O QUE FOI DITO
NO PARANÁ
Ela queria mais da vida. Não aguentava mais passar tanta necessidade. Nem briguei porque eu não estava conseguindo mesmo.
Do cidadão José Ataíde Theodoro (foto), que voltou a engraxar sapatos em Londrina 20 depois de guardar a caixa de engraxate, sobre a mulher que o abandonou porque estava desempregado e não conseguia sustentar a família; ontem, na Folha.
É igual a um hotel: quem pode vai num cinco estrelas.
Do gerente de funerária José Sobral da Silva, sobre a reforma da única capela mortuária de Campo Mourão, que passará a oferecer dois salões com ar-condicionado, anti-câmara exclusiva e apartamento, mediante o pagamento de uma taxa; ontem, na Folha.
Tem doença que passa por todos até chegar ao nosso médico. Se a mãe se recusou a levar a menina ao médico é porque acredita que quem cura é o curandeiro.
Da antropóloga Marlene de Oliveira, sobre a crença indígena em pajelança, espíritos e orações e o fato de uma caingangue da Reserva do Apucaraninha não ter permitido a internação da filha de 11 meses, que morreu de pneumonia e desnutrição; ontem, na Folha.
NO BRASIL
Queremos fazer uma aliança com o PL não apenas para ganhar as eleições, mas para governar.

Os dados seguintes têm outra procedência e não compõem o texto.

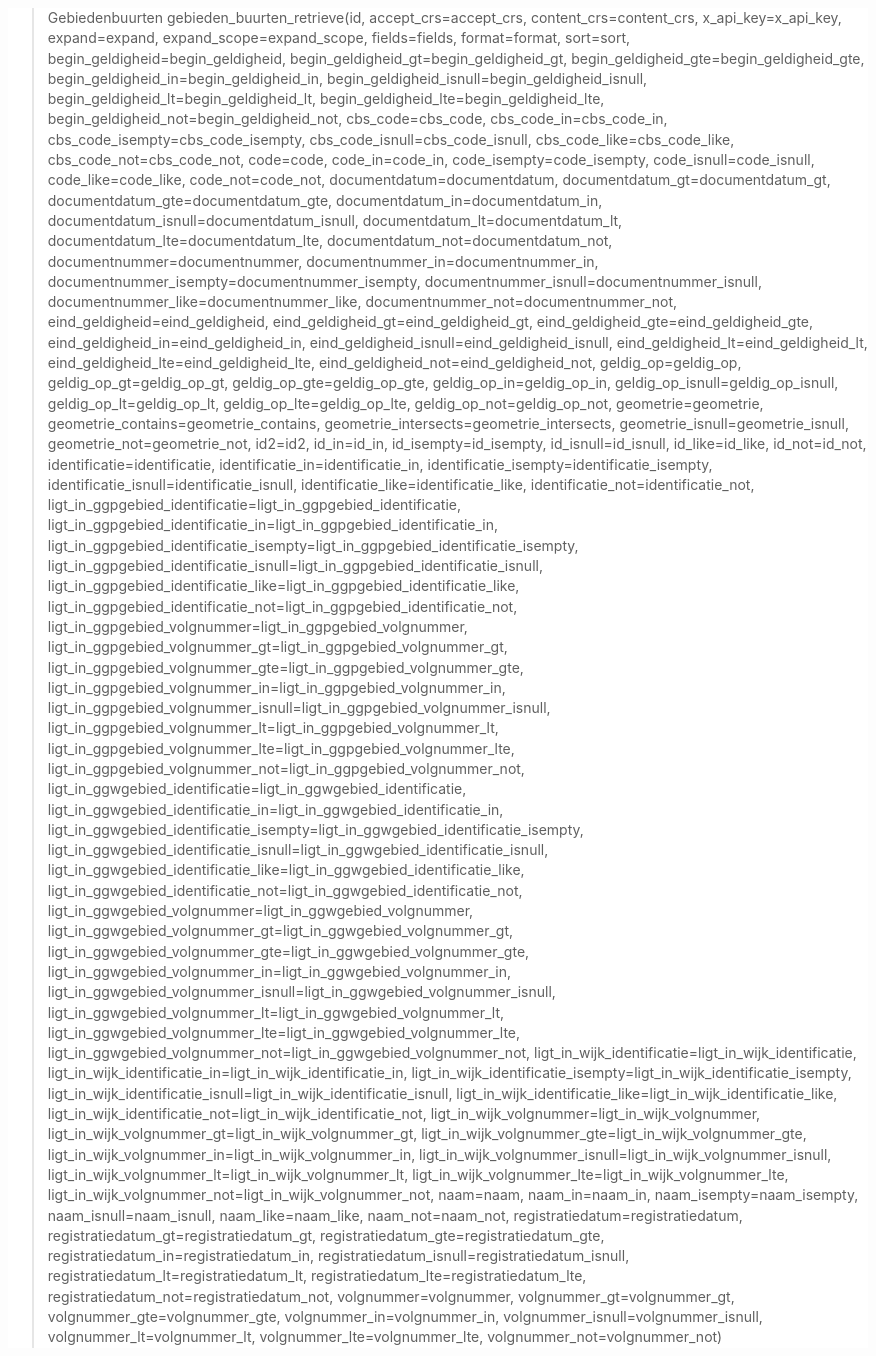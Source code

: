 > Gebiedenbuurten gebieden_buurten_retrieve(id, accept_crs=accept_crs, content_crs=content_crs, x_api_key=x_api_key, expand=expand, expand_scope=expand_scope, fields=fields, format=format, sort=sort, begin_geldigheid=begin_geldigheid, begin_geldigheid_gt=begin_geldigheid_gt, begin_geldigheid_gte=begin_geldigheid_gte, begin_geldigheid_in=begin_geldigheid_in, begin_geldigheid_isnull=begin_geldigheid_isnull, begin_geldigheid_lt=begin_geldigheid_lt, begin_geldigheid_lte=begin_geldigheid_lte, begin_geldigheid_not=begin_geldigheid_not, cbs_code=cbs_code, cbs_code_in=cbs_code_in, cbs_code_isempty=cbs_code_isempty, cbs_code_isnull=cbs_code_isnull, cbs_code_like=cbs_code_like, cbs_code_not=cbs_code_not, code=code, code_in=code_in, code_isempty=code_isempty, code_isnull=code_isnull, code_like=code_like, code_not=code_not, documentdatum=documentdatum, documentdatum_gt=documentdatum_gt, documentdatum_gte=documentdatum_gte, documentdatum_in=documentdatum_in, documentdatum_isnull=documentdatum_isnull, documentdatum_lt=documentdatum_lt, documentdatum_lte=documentdatum_lte, documentdatum_not=documentdatum_not, documentnummer=documentnummer, documentnummer_in=documentnummer_in, documentnummer_isempty=documentnummer_isempty, documentnummer_isnull=documentnummer_isnull, documentnummer_like=documentnummer_like, documentnummer_not=documentnummer_not, eind_geldigheid=eind_geldigheid, eind_geldigheid_gt=eind_geldigheid_gt, eind_geldigheid_gte=eind_geldigheid_gte, eind_geldigheid_in=eind_geldigheid_in, eind_geldigheid_isnull=eind_geldigheid_isnull, eind_geldigheid_lt=eind_geldigheid_lt, eind_geldigheid_lte=eind_geldigheid_lte, eind_geldigheid_not=eind_geldigheid_not, geldig_op=geldig_op, geldig_op_gt=geldig_op_gt, geldig_op_gte=geldig_op_gte, geldig_op_in=geldig_op_in, geldig_op_isnull=geldig_op_isnull, geldig_op_lt=geldig_op_lt, geldig_op_lte=geldig_op_lte, geldig_op_not=geldig_op_not, geometrie=geometrie, geometrie_contains=geometrie_contains, geometrie_intersects=geometrie_intersects, geometrie_isnull=geometrie_isnull, geometrie_not=geometrie_not, id2=id2, id_in=id_in, id_isempty=id_isempty, id_isnull=id_isnull, id_like=id_like, id_not=id_not, identificatie=identificatie, identificatie_in=identificatie_in, identificatie_isempty=identificatie_isempty, identificatie_isnull=identificatie_isnull, identificatie_like=identificatie_like, identificatie_not=identificatie_not, ligt_in_ggpgebied_identificatie=ligt_in_ggpgebied_identificatie, ligt_in_ggpgebied_identificatie_in=ligt_in_ggpgebied_identificatie_in, ligt_in_ggpgebied_identificatie_isempty=ligt_in_ggpgebied_identificatie_isempty, ligt_in_ggpgebied_identificatie_isnull=ligt_in_ggpgebied_identificatie_isnull, ligt_in_ggpgebied_identificatie_like=ligt_in_ggpgebied_identificatie_like, ligt_in_ggpgebied_identificatie_not=ligt_in_ggpgebied_identificatie_not, ligt_in_ggpgebied_volgnummer=ligt_in_ggpgebied_volgnummer, ligt_in_ggpgebied_volgnummer_gt=ligt_in_ggpgebied_volgnummer_gt, ligt_in_ggpgebied_volgnummer_gte=ligt_in_ggpgebied_volgnummer_gte, ligt_in_ggpgebied_volgnummer_in=ligt_in_ggpgebied_volgnummer_in, ligt_in_ggpgebied_volgnummer_isnull=ligt_in_ggpgebied_volgnummer_isnull, ligt_in_ggpgebied_volgnummer_lt=ligt_in_ggpgebied_volgnummer_lt, ligt_in_ggpgebied_volgnummer_lte=ligt_in_ggpgebied_volgnummer_lte, ligt_in_ggpgebied_volgnummer_not=ligt_in_ggpgebied_volgnummer_not, ligt_in_ggwgebied_identificatie=ligt_in_ggwgebied_identificatie, ligt_in_ggwgebied_identificatie_in=ligt_in_ggwgebied_identificatie_in, ligt_in_ggwgebied_identificatie_isempty=ligt_in_ggwgebied_identificatie_isempty, ligt_in_ggwgebied_identificatie_isnull=ligt_in_ggwgebied_identificatie_isnull, ligt_in_ggwgebied_identificatie_like=ligt_in_ggwgebied_identificatie_like, ligt_in_ggwgebied_identificatie_not=ligt_in_ggwgebied_identificatie_not, ligt_in_ggwgebied_volgnummer=ligt_in_ggwgebied_volgnummer, ligt_in_ggwgebied_volgnummer_gt=ligt_in_ggwgebied_volgnummer_gt, ligt_in_ggwgebied_volgnummer_gte=ligt_in_ggwgebied_volgnummer_gte, ligt_in_ggwgebied_volgnummer_in=ligt_in_ggwgebied_volgnummer_in, ligt_in_ggwgebied_volgnummer_isnull=ligt_in_ggwgebied_volgnummer_isnull, ligt_in_ggwgebied_volgnummer_lt=ligt_in_ggwgebied_volgnummer_lt, ligt_in_ggwgebied_volgnummer_lte=ligt_in_ggwgebied_volgnummer_lte, ligt_in_ggwgebied_volgnummer_not=ligt_in_ggwgebied_volgnummer_not, ligt_in_wijk_identificatie=ligt_in_wijk_identificatie, ligt_in_wijk_identificatie_in=ligt_in_wijk_identificatie_in, ligt_in_wijk_identificatie_isempty=ligt_in_wijk_identificatie_isempty, ligt_in_wijk_identificatie_isnull=ligt_in_wijk_identificatie_isnull, ligt_in_wijk_identificatie_like=ligt_in_wijk_identificatie_like, ligt_in_wijk_identificatie_not=ligt_in_wijk_identificatie_not, ligt_in_wijk_volgnummer=ligt_in_wijk_volgnummer, ligt_in_wijk_volgnummer_gt=ligt_in_wijk_volgnummer_gt, ligt_in_wijk_volgnummer_gte=ligt_in_wijk_volgnummer_gte, ligt_in_wijk_volgnummer_in=ligt_in_wijk_volgnummer_in, ligt_in_wijk_volgnummer_isnull=ligt_in_wijk_volgnummer_isnull, ligt_in_wijk_volgnummer_lt=ligt_in_wijk_volgnummer_lt, ligt_in_wijk_volgnummer_lte=ligt_in_wijk_volgnummer_lte, ligt_in_wijk_volgnummer_not=ligt_in_wijk_volgnummer_not, naam=naam, naam_in=naam_in, naam_isempty=naam_isempty, naam_isnull=naam_isnull, naam_like=naam_like, naam_not=naam_not, registratiedatum=registratiedatum, registratiedatum_gt=registratiedatum_gt, registratiedatum_gte=registratiedatum_gte, registratiedatum_in=registratiedatum_in, registratiedatum_isnull=registratiedatum_isnull, registratiedatum_lt=registratiedatum_lt, registratiedatum_lte=registratiedatum_lte, registratiedatum_not=registratiedatum_not, volgnummer=volgnummer, volgnummer_gt=volgnummer_gt, volgnummer_gte=volgnummer_gte, volgnummer_in=volgnummer_in, volgnummer_isnull=volgnummer_isnull, volgnummer_lt=volgnummer_lt, volgnummer_lte=volgnummer_lte, volgnummer_not=volgnummer_not)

Do presidente de honra do PT e pré-candidato do partido à Presidência da República, Luiz Inácio Lula da Silva, sobre a intenção de ter o senador mineiro José Alencar como vice na chapa petista; ontem, na Folha.
O voto não tem preço, mas tem consequência.
Do secretário-geral da Conferência Nacional dos Bispos do Brasil (CNBB), dom Raymundo Damasceno, sobre a campanha que a Igreja Católica desenvolverá para conscientizar eleitores; ontem, na Folha.
NO MUNDO
Tive minha primeira crise devido às dificuldades de ser ao mesmo tempo sacerdote e empresário. A essa crise se somaram meus problemas afetivos, que me obrigaram a refletir sobre minha vocação. Ao final, decidi mudar de vida.
Do padre Ugo Moretto, diretor da televisão do Vaticano, que resolveu abandonar o sacerdócio para se casar com uma jornalista que está esperando um filho seu; ontem, na Folha.
Este tribunal não competência para julgar.
Do ex-presidente iugoslavo Slobodan Milosevic, esbravejando na sessão do Tribunal Penal Internacional que realiza o seu jugalmento pelas acusações de genocídio, crimes de guerra e contra a humanidade nos conflitos da Croácia, Bósnia e Kosovo; ontem, na Folha.